[[ Given records, beginning ]]
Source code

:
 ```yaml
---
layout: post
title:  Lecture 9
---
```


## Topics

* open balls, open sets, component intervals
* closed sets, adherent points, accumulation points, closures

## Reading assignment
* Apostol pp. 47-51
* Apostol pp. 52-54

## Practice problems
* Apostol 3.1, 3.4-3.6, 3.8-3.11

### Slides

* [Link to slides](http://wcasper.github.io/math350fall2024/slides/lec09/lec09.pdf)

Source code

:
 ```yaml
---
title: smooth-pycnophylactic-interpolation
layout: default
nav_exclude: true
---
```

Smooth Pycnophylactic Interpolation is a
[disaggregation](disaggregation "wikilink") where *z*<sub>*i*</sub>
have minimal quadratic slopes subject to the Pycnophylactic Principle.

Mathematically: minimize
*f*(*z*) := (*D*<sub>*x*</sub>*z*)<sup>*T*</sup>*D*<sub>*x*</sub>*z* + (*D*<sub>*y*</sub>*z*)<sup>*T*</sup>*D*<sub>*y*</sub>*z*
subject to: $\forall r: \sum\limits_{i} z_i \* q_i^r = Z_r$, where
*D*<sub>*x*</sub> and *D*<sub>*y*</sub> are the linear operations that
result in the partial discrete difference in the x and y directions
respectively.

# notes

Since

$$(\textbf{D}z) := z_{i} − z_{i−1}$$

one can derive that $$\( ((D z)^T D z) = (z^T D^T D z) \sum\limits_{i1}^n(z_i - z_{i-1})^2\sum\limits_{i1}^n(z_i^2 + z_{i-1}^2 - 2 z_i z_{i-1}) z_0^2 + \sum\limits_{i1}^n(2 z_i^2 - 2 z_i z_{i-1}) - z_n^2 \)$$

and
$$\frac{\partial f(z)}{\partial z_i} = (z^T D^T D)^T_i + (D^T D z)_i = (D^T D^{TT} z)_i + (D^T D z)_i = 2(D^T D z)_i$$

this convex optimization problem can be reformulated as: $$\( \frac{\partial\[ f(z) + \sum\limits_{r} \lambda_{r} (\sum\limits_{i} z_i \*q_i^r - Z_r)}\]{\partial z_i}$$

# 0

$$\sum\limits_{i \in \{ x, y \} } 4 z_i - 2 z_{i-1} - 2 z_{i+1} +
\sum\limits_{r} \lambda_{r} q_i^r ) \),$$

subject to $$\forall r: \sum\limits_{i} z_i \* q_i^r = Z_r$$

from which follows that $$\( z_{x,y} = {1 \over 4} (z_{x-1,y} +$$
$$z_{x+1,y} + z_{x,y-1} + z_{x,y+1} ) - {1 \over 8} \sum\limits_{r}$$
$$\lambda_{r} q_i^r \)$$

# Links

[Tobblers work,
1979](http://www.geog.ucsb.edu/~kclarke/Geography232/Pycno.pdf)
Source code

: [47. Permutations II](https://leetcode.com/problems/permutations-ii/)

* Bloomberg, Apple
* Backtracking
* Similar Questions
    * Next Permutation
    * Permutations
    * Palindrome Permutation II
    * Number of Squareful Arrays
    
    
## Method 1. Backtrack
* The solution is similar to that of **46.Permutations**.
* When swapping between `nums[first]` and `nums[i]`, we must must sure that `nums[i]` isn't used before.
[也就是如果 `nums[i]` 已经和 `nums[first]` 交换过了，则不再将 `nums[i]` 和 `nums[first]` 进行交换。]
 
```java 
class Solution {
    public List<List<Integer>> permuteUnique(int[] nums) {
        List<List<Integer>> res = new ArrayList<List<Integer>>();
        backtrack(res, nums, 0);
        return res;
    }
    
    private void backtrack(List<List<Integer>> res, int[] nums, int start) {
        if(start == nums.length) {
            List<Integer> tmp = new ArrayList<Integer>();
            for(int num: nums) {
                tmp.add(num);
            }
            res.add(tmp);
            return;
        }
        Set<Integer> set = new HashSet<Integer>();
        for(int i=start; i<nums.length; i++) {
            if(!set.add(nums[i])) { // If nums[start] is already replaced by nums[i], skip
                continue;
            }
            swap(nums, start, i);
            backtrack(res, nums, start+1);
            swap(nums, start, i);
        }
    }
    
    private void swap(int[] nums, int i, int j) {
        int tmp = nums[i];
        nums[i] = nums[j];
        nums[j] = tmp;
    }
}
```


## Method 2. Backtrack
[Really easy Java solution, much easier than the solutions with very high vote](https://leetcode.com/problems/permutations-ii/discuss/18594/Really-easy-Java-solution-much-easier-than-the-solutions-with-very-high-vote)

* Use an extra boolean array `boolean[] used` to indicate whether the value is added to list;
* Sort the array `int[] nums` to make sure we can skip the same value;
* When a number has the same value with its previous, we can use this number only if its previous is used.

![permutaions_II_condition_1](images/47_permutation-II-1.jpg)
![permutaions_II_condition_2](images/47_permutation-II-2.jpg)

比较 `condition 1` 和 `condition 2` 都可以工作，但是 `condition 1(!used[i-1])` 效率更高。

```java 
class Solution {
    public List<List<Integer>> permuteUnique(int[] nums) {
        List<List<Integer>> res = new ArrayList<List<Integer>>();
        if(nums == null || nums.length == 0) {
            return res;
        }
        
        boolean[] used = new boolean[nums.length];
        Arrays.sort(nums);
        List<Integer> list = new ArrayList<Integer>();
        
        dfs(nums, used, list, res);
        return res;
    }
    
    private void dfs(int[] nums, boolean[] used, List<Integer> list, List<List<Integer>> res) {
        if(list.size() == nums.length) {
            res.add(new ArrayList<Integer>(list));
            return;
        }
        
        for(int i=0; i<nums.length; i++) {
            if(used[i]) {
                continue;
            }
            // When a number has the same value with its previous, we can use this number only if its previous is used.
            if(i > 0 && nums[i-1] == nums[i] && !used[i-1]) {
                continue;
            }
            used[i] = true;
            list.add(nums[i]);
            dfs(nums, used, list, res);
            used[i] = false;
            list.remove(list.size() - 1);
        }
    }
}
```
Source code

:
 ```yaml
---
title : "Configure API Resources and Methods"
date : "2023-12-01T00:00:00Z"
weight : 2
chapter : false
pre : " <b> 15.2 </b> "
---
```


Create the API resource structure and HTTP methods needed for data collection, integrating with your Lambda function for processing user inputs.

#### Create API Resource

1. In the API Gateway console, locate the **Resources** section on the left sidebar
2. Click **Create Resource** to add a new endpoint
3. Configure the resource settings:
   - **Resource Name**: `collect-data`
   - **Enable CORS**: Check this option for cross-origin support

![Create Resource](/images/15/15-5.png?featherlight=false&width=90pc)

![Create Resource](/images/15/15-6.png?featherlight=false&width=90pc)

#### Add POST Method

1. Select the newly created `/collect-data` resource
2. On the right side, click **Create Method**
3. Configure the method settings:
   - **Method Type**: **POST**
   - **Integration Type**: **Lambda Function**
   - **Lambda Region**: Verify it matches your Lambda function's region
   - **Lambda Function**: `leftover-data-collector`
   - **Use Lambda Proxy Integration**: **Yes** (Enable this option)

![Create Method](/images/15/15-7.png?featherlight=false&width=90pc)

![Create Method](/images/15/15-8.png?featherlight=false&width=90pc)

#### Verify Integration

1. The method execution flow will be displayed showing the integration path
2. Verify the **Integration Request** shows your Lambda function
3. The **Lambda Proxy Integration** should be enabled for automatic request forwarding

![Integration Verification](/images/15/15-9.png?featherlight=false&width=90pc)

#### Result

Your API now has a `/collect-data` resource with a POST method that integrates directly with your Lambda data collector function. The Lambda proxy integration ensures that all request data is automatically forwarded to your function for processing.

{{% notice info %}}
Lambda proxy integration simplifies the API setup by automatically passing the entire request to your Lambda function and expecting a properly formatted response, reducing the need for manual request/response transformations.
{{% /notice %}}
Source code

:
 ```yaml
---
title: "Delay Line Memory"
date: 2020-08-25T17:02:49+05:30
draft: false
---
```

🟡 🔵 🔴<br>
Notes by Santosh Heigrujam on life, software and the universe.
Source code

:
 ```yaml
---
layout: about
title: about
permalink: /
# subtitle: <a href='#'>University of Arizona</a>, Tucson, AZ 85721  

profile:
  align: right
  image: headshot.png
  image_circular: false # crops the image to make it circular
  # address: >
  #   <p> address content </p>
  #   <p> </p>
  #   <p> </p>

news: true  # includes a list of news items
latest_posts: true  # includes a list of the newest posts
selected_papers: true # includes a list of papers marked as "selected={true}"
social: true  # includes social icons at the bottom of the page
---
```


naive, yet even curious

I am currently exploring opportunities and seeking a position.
[[ Given records, end ]]
### Work order:
All that is required is the number of lines in the data above that contain the word "width".

### Answer to this exercise:
5